*TASK*:
Whenever the string "index" turns up in a line below, that line should be copied.

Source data

►

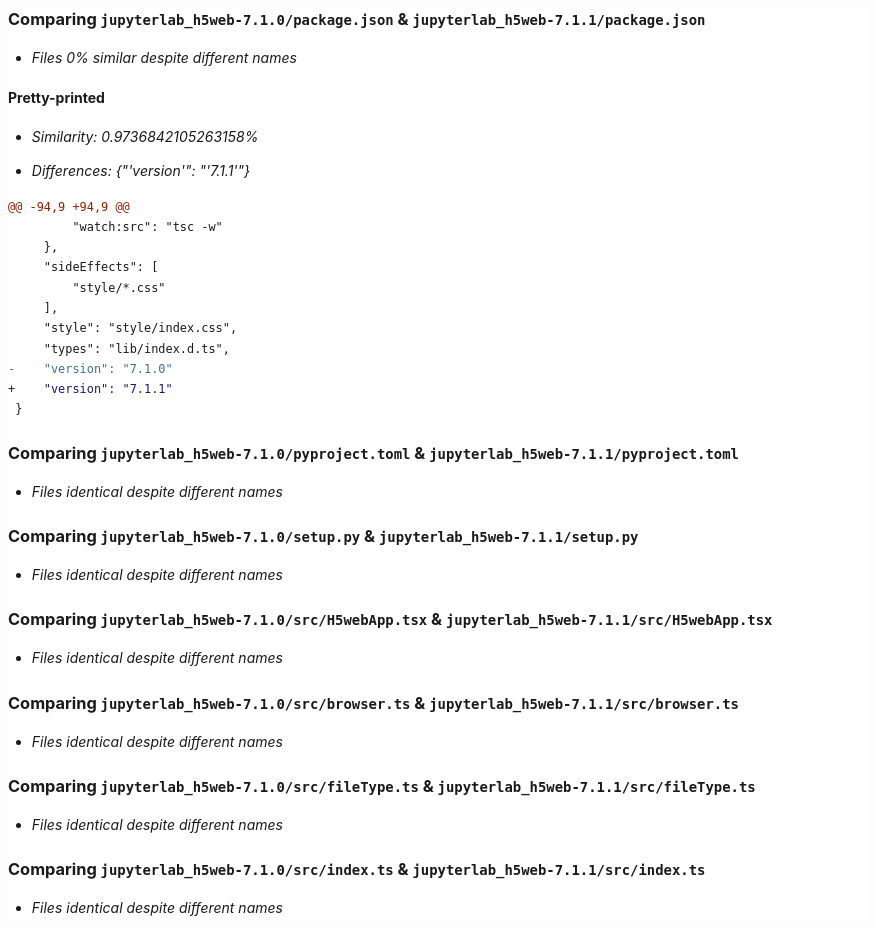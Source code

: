 ### Comparing `jupyterlab_h5web-7.1.0/package.json` & `jupyterlab_h5web-7.1.1/package.json`

 * *Files 0% similar despite different names*

#### Pretty-printed

 * *Similarity: 0.9736842105263158%*

 * *Differences: {"'version'": "'7.1.1'"}*

```diff
@@ -94,9 +94,9 @@
         "watch:src": "tsc -w"
     },
     "sideEffects": [
         "style/*.css"
     ],
     "style": "style/index.css",
     "types": "lib/index.d.ts",
-    "version": "7.1.0"
+    "version": "7.1.1"
 }
```

### Comparing `jupyterlab_h5web-7.1.0/pyproject.toml` & `jupyterlab_h5web-7.1.1/pyproject.toml`

 * *Files identical despite different names*

### Comparing `jupyterlab_h5web-7.1.0/setup.py` & `jupyterlab_h5web-7.1.1/setup.py`

 * *Files identical despite different names*

### Comparing `jupyterlab_h5web-7.1.0/src/H5webApp.tsx` & `jupyterlab_h5web-7.1.1/src/H5webApp.tsx`

 * *Files identical despite different names*

### Comparing `jupyterlab_h5web-7.1.0/src/browser.ts` & `jupyterlab_h5web-7.1.1/src/browser.ts`

 * *Files identical despite different names*

### Comparing `jupyterlab_h5web-7.1.0/src/fileType.ts` & `jupyterlab_h5web-7.1.1/src/fileType.ts`

 * *Files identical despite different names*

### Comparing `jupyterlab_h5web-7.1.0/src/index.ts` & `jupyterlab_h5web-7.1.1/src/index.ts`

 * *Files identical despite different names*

◄

*SOLUTION*:
     "style": "style/index.css",
     "types": "lib/index.d.ts",
### Comparing `jupyterlab_h5web-7.1.0/src/index.ts` & `jupyterlab_h5web-7.1.1/src/index.ts`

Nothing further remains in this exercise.